Post by seajay » Mon May 01, 2023 7:50 am

I tend to use real input data, so no need to make estimations of inflation :)

cash/bonds/gold 1i ... inclined to broadly offset inflation (i)
stocks 2i, share prices that broadly rise with inflation, along with paying dividends on top and where those dividends might broadly compare to inflation.
PP = 1.25i

A inflation pacing asset supports 30 years of 3.33% SWR. To bolster that to a 4% SWR you need a further 1.3% (real) reward. With the PP there's a element of rebalance-benefit, that a broad assumption of 0.5% real might be assumed, reducing that 1.3% to 0.8%, or the same as if stock dividends (25% weighted) paying 3.2% ... has the PP likely supporting a 4% SWR.

Individually the assets can swing quite wildly around inflation pacing, but when you diversify across multiple wilder volatility assets the collective/combined average is more inclined to more closely align with inflation.

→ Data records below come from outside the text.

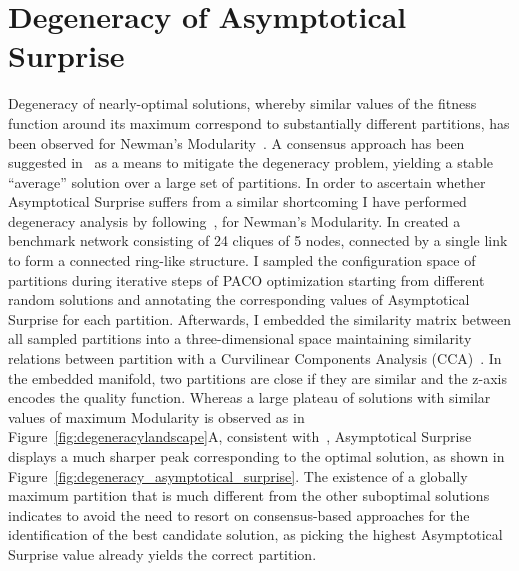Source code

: \section{Degeneracy of Asymptotical Surprise}\label{sec:degeneracy_asymptotical_surprise}
Degeneracy of nearly-optimal solutions, whereby similar values of the fitness function around its maximum correspond to substantially different partitions, has been observed for Newman's Modularity~\cite{good2009}.
A consensus approach has been suggested in~\cite{lancichinetti2012} as a means to mitigate the degeneracy problem, yielding a stable ``average'' solution over a large set of partitions.
In order to ascertain whether Asymptotical Surprise suffers from a similar shortcoming I have performed degeneracy analysis by following~\cite{good2009}, for Newman's Modularity.
In created a benchmark network consisting of 24 cliques of 5 nodes, connected by a single link to form a connected ring-like structure.
I sampled the configuration space of partitions during iterative steps of PACO optimization starting from different random solutions and annotating the corresponding values of Asymptotical Surprise for each partition.
Afterwards, I embedded the similarity matrix between all sampled partitions into a three-dimensional space maintaining similarity relations between partition with a Curvilinear Components Analysis (CCA)~\cite{good2009}.
In the embedded manifold, two partitions are close if they are similar and the z-axis encodes the quality function.
Whereas a large plateau of solutions with similar values of maximum Modularity is observed as in Figure~\ref{fig:degeneracylandscape}A, consistent with~\cite{good2009}, Asymptotical Surprise displays a much sharper peak corresponding to the optimal solution, as shown in Figure~\ref{fig:degeneracy_asymptotical_surprise}.
The existence of a globally maximum partition that is much different from the other suboptimal solutions indicates to avoid the need to resort on consensus-based approaches for the identification of the best candidate solution, as picking the highest Asymptotical Surprise value already yields the correct partition.


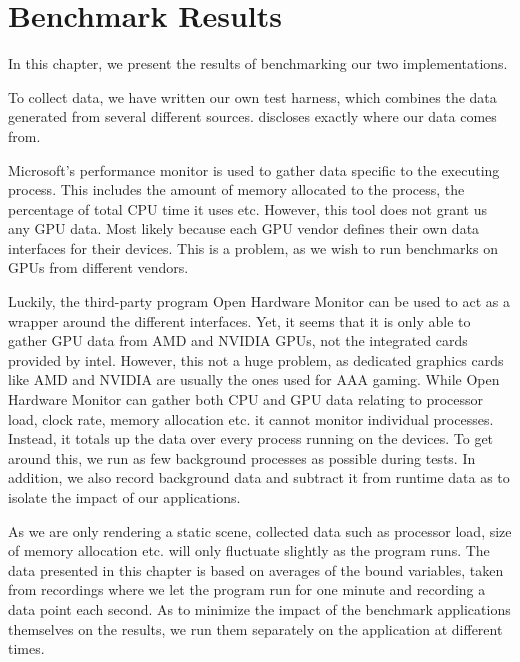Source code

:\chapter{Benchmark Results}\label{ch:test_results}
\begin{chaptermeta}
In this chapter, we present the results of benchmarking our two implementations.
\end{chaptermeta}

To collect data, we have written our own test harness, which combines the data generated from several different sources.
 discloses exactly where our data comes from.


Microsoft’s performance monitor is used to gather data specific to the executing process.
This includes the amount of memory allocated to the process, the percentage of total \gls{CPU} time it uses etc.
However, this tool does not grant us any \gls{GPU} data.
Most likely because each \gls{GPU} vendor defines their own data interfaces for their devices.
This is a problem, as we wish to run benchmarks on \glspl{GPU} from different vendors.


Luckily, the third-party program Open Hardware Monitor can be used to act as a wrapper around the different interfaces.
Yet, it seems that it is only able to gather \gls{GPU} data from AMD and NVIDIA \glspl{GPU}, not the integrated cards provided by intel.
However, this not a huge problem, as dedicated graphics cards like AMD and NVIDIA are usually the ones used for AAA gaming. 
While Open Hardware Monitor can gather both \gls{CPU} and \gls{GPU} data relating to processor load, clock rate, memory allocation etc. it cannot monitor individual processes.
Instead, it totals up the data over every process running on the devices. To get around this, we run as few background processes as possible during tests.
In addition, we also record background data and subtract it from runtime data as to isolate the impact of our applications. 


As we are only rendering a static scene, collected data such as processor load, size of memory allocation etc. will only fluctuate slightly as the program runs.
The data presented in this chapter is based on averages of the bound variables, taken from recordings where we let the program run for one minute and recording a data point each second. 
As to minimize the impact of the benchmark applications themselves on the results, we run them separately on the application at different times.


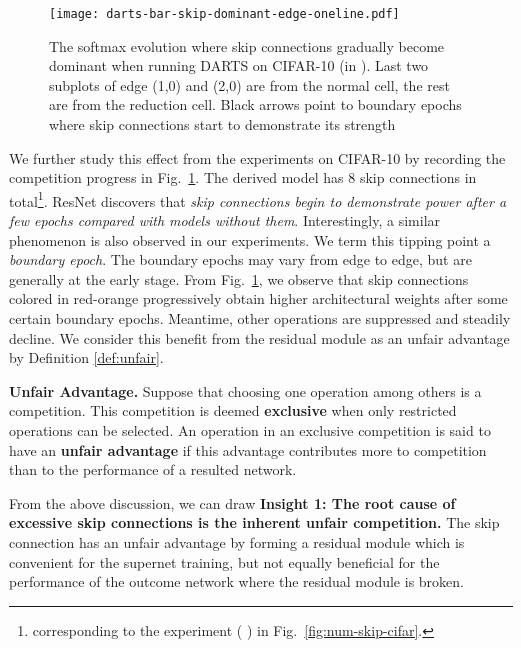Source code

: \documentclass[runningheads]{llncs}
\begin{document}
\begin{figure}[ht]
	\centering
	\texttt{[image: darts-bar-skip-dominant-edge-oneline.pdf]}
\caption{The softmax evolution where skip connections gradually become dominant when running DARTS on CIFAR-10 (in ).  Last two subplots of edge (1,0) and (2,0) are from the normal cell, the rest are from the reduction cell. Black arrows point to boundary epochs where skip connections start to demonstrate its strength}
	\label{fig:darts-bar-skip-dominant-edge}
\end{figure}

We further study this effect from the experiments on CIFAR-10 by recording the competition progress in Fig.~\ref{fig:darts-bar-skip-dominant-edge}. The derived model has 8 skip connections in total\footnote{corresponding to the experiment ( ) in Fig.~\ref{fig:num-skip-cifar}.}. ResNet \cite{he2016deep} discovers that \emph{skip connections begin to demonstrate power after a few epochs compared with models without them}. Interestingly, a similar phenomenon  is also observed in our experiments. We term this tipping point a \emph{boundary epoch}. The boundary epochs may vary from edge to edge, but are generally at the early stage. From Fig.~\ref{fig:darts-bar-skip-dominant-edge}, we observe that skip connections colored in red-orange progressively obtain higher architectural weights after some certain boundary epochs. Meantime, other operations are suppressed and steadily decline. We consider this benefit from the residual module as an unfair advantage by Definition \ref{def:unfair}.

\begin{definition}
	\label{def:unfair}
	\textbf{Unfair Advantage.}  Suppose that choosing one operation among others is a competition. This competition is deemed \textbf{exclusive} when only restricted operations  can be selected. An operation in an exclusive competition is said to have an \textbf{unfair advantage} if this advantage contributes more to competition than to the performance of a resulted network.
\end{definition}

From the above discussion, we can draw 
\textbf{Insight 1: The root cause of excessive skip connections is the inherent unfair competition.} The skip connection has an unfair advantage by forming a residual module which is convenient for the supernet training, but not equally beneficial for the performance of the outcome network where the residual module is broken.
\end{document}
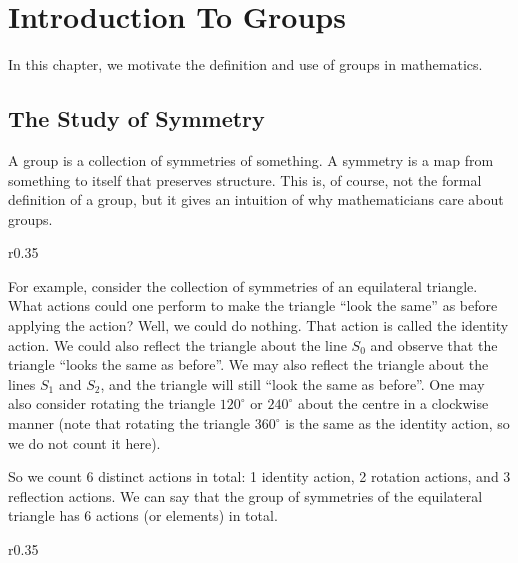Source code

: \chapter{Introduction To Groups}
In this chapter, we motivate the definition and use of groups in mathematics.

\section{The Study of Symmetry}
A group is a collection of symmetries of something. A symmetry is a map from something to itself that preserves structure. This is, of course, not the formal definition of a group, but it gives an intuition of why mathematicians care about groups.

\begin{wrapfigure}{r}{0.35\textwidth}
    \centering
\end{wrapfigure}

For example, consider the collection of symmetries of an equilateral triangle. What actions could one perform to make the triangle ``look the same'' as before applying the action? Well, we could do nothing. That action is called the identity action. We could also reflect the triangle about the line $S_0$ and observe that the triangle ``looks the same as before''. We may also reflect the triangle about the lines $S_1$ and $S_2$, and the triangle will still ``look the same as before''. One may also consider rotating the triangle $120^\circ$ or $240^\circ$ about the centre in a clockwise manner (note that rotating the triangle $360^\circ$ is the same as the identity action, so we do not count it here).

So we count 6 distinct actions in total: 1 identity action, 2 rotation actions, and 3 reflection actions. We can say that the group of symmetries of the equilateral triangle has 6 actions (or elements) in total.

\begin{wrapfigure}{r}{0.35\textwidth}
    \centering
\end{wrapfigure}

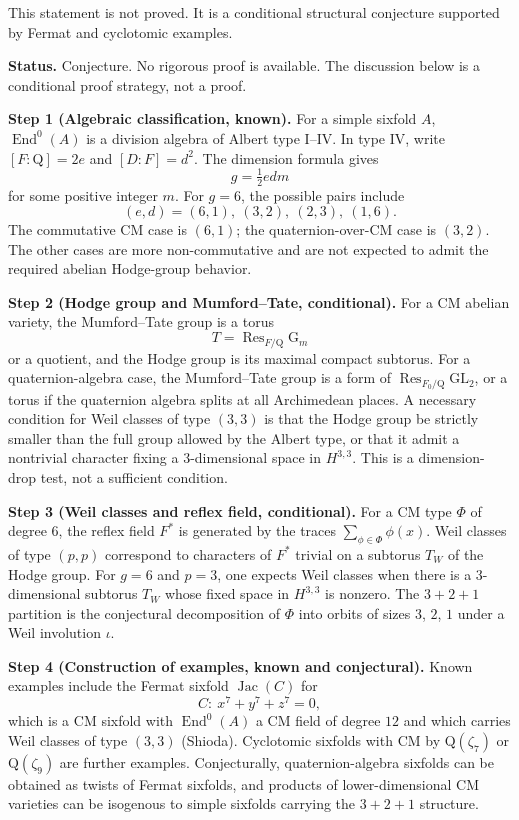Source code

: \documentclass{article}
\newcommand{\mathbb}[1]{\mathrm{#1}}
\begin{document}
This statement is not proved. It is a conditional structural conjecture supported by Fermat and cyclotomic examples.

\medskip
\noindent\textbf{Status.} Conjecture. No rigorous proof is available. The discussion below is a conditional proof strategy, not a proof.

\medskip
\noindent\textbf{Step 1 (Algebraic classification, known).}
For a simple sixfold \(A\), \(\operatorname{End}^0(A)\) is a division algebra of Albert type I--IV. In type IV, write \([F:\mathbb{Q}]=2e\) and \([D:F]=d^2\). The dimension formula gives
\[
g=\tfrac12 e d m
\]
for some positive integer \(m\). For \(g=6\), the possible pairs include
\[
(e,d)=(6,1),\ (3,2),\ (2,3),\ (1,6).
\]
The commutative CM case is \((6,1)\); the quaternion-over-CM case is \((3,2)\). The other cases are more non-commutative and are not expected to admit the required abelian Hodge-group behavior.

\medskip
\noindent\textbf{Step 2 (Hodge group and Mumford--Tate, conditional).}
For a CM abelian variety, the Mumford--Tate group is a torus
\[
T=\operatorname{Res}_{F/\mathbb{Q}}\mathbb{G}_m
\]
or a quotient, and the Hodge group is its maximal compact subtorus. For a quaternion-algebra case, the Mumford--Tate group is a form of \(\operatorname{Res}_{F_0/\mathbb{Q}}\mathrm{GL}_2\), or a torus if the quaternion algebra splits at all Archimedean places. A necessary condition for Weil classes of type \((3,3)\) is that the Hodge group be strictly smaller than the full group allowed by the Albert type, or that it admit a nontrivial character fixing a \(3\)-dimensional space in \(H^{3,3}\). This is a dimension-drop test, not a sufficient condition.

\medskip
\noindent\textbf{Step 3 (Weil classes and reflex field, conditional).}
For a CM type \(\Phi\) of degree \(6\), the reflex field \(F^*\) is generated by the traces \(\sum_{\phi\in\Phi}\phi(x)\). Weil classes of type \((p,p)\) correspond to characters of \(F^*\) trivial on a subtorus \(T_W\) of the Hodge group. For \(g=6\) and \(p=3\), one expects Weil classes when there is a \(3\)-dimensional subtorus \(T_W\) whose fixed space in \(H^{3,3}\) is nonzero. The \(3+2+1\) partition is the conjectural decomposition of \(\Phi\) into orbits of sizes \(3\), \(2\), \(1\) under a Weil involution \(\iota\).

\medskip
\noindent\textbf{Step 4 (Construction of examples, known and conjectural).}
Known examples include the Fermat sixfold \(\operatorname{Jac}(C)\) for
\[
C:\ x^7+y^7+z^7=0,
\]
which is a CM sixfold with \(\operatorname{End}^0(A)\) a CM field of degree \(12\) and which carries Weil classes of type \((3,3)\) (Shioda). Cyclotomic sixfolds with CM by \(\mathbb{Q}(\zeta_7)\) or \(\mathbb{Q}(\zeta_9)\) are further examples. Conjecturally, quaternion-algebra sixfolds can be obtained as twists of Fermat sixfolds, and products of lower-dimensional CM varieties can be isogenous to simple sixfolds carrying the \(3+2+1\) structure.
\end{document}
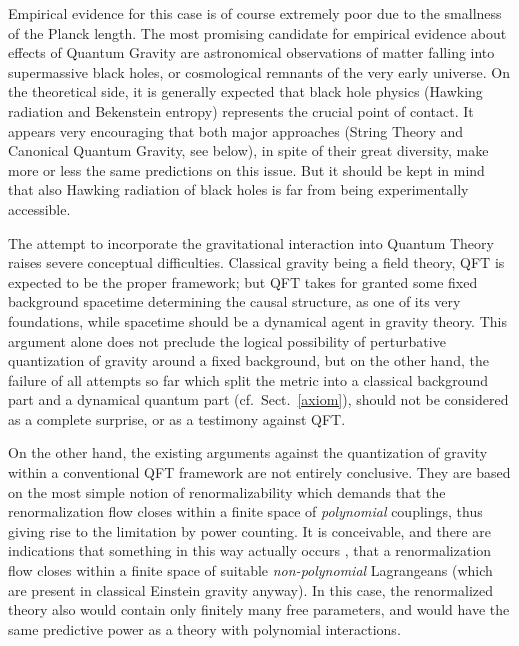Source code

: \documentclass[multphys,vecphys]{svmult}
\begin{document}
Empirical evidence for this case is of course extremely poor due to the
smallness of the Planck length. The most
promising candidate for empirical evidence about effects of Quantum
Gravity are astronomical observations of matter falling into
supermassive black holes, or cosmological remnants
of the very early universe. On the theoretical side, it is generally
expected that black hole physics (Hawking
radiation and Bekenstein entropy) represents the crucial point of
contact. It appears very encouraging that both major approaches
(String Theory and Canonical Quantum Gravity, see below), in spite of
their great diversity, make more or less the same predictions on this
issue. But it should be kept in mind that also Hawking radiation of
black holes is far from being experimentally accessible.  

The attempt to incorporate the gravitational
interaction into Quantum Theory raises severe conceptual
difficulties. Classical gravity being a field theory, QFT is expected
to be the proper framework; but QFT takes for granted some fixed
background spacetime determining the
causal structure, as one of its very foundations,
while spacetime should be a dynamical agent in gravity theory. This
argument alone does not preclude the logical possibility of
perturbative
quantization of gravity around a fixed background,
but on the other hand, the failure of all attempts so far which split
the metric into a classical background part and a dynamical quantum
part (cf.\ Sect.~\ref{axiom}), should not be considered as a complete
surprise, or as a testimony against QFT.  

On the other hand, the existing arguments against the
quantization of gravity within a conventional QFT
framework are not entirely conclusive. They are based on the most
simple notion of renormalizability which
demands that the renormalization flow closes within a finite space of
{\em polynomial} couplings, thus giving rise to the limitation by
power counting. It is conceivable, and there are
indications that something in this way actually occurs \cite{Reu},
that a renormalization flow closes within a finite space of suitable 
{\em non-polynomial} Lagrangeans (which are present in classical
Einstein gravity anyway). In this case, the renormalized theory also
would contain only finitely many free parameters, and would have the
same predictive power as a theory with polynomial interactions.
\end{document}
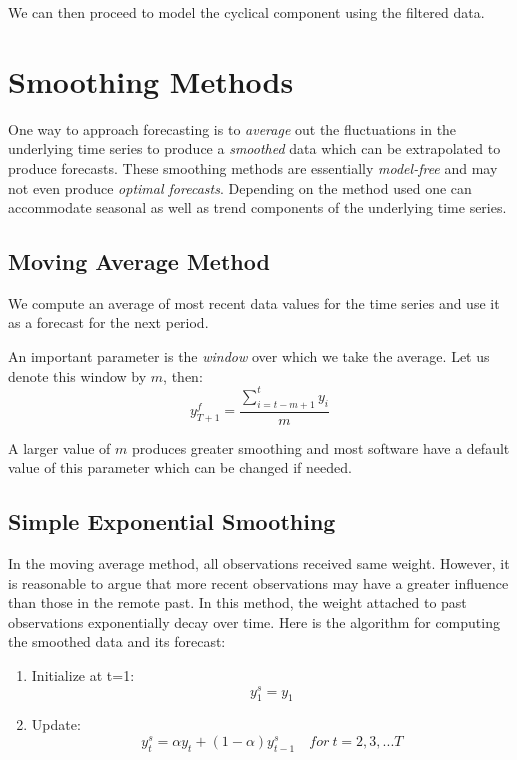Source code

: \documentclass[]{book}
\theoremstyle{definition}
\theoremstyle{definition}
\theoremstyle{definition}
\theoremstyle{remark}
\begin{document}
We can then proceed to model the cyclical component using the filtered
data.

\hypertarget{smoothing-methods}{%
\chapter{Smoothing Methods}\label{smoothing-methods}}

One way to approach forecasting is to \emph{average} out the
fluctuations in the underlying time series to produce a \emph{smoothed}
data which can be extrapolated to produce forecasts. These smoothing
methods are essentially \emph{model-free} and may not even produce
\emph{optimal forecasts}. Depending on the method used one can
accommodate seasonal as well as trend components of the underlying time
series.

\hypertarget{moving-average-method}{%
\section{Moving Average Method}\label{moving-average-method}}

We compute an average of most recent data values for the time series and
use it as a forecast for the next period.

An important parameter is the \emph{window} over which we take the
average. Let us denote this window by \(m\), then: \begin{equation}
    y^f_{T+1}=\frac{\sum_{i=t-m+1}^{t}{y_i}}{m}
    \end{equation}

A larger value of \(m\) produces greater smoothing and most software
have a default value of this parameter which can be changed if needed.

\hypertarget{simple-exponential-smoothing}{%
\section{Simple Exponential
Smoothing}\label{simple-exponential-smoothing}}

In the moving average method, all observations received same weight.
However, it is reasonable to argue that more recent observations may
have a greater influence than those in the remote past. In this method,
the weight attached to past observations exponentially decay over time.
Here is the algorithm for computing the smoothed data and its forecast:

\begin{enumerate}
\def\labelenumi{\arabic{enumi}.}
\item
  Initialize at t=1: \[y_1^s=y_1\]
\item
  Update:
  \[y_{t}^{s}= \alpha y_t + (1-\alpha)y_{t-1}^{s}  \quad for \ t=2,3,...T\]
\end{enumerate}
\end{document}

That individual asset volatility adds to the capacity to increase rebalance benefits. If say increased to 2% rebalance benefits then that alone is enough to uplift the portfolio to support a >4% SWR even without stock dividends. Add on (reinvesting) stock dividends on top of that and 4% SWR is more inclined to end 30 years with 50% of the inflation adjusted start date portfolio value still available after 4% SWR. Add on additional factors such as high to low 1980 to 2000's interest rate transition, and even better (1980 to 2000 and even cash deposits yielded a 3% real return).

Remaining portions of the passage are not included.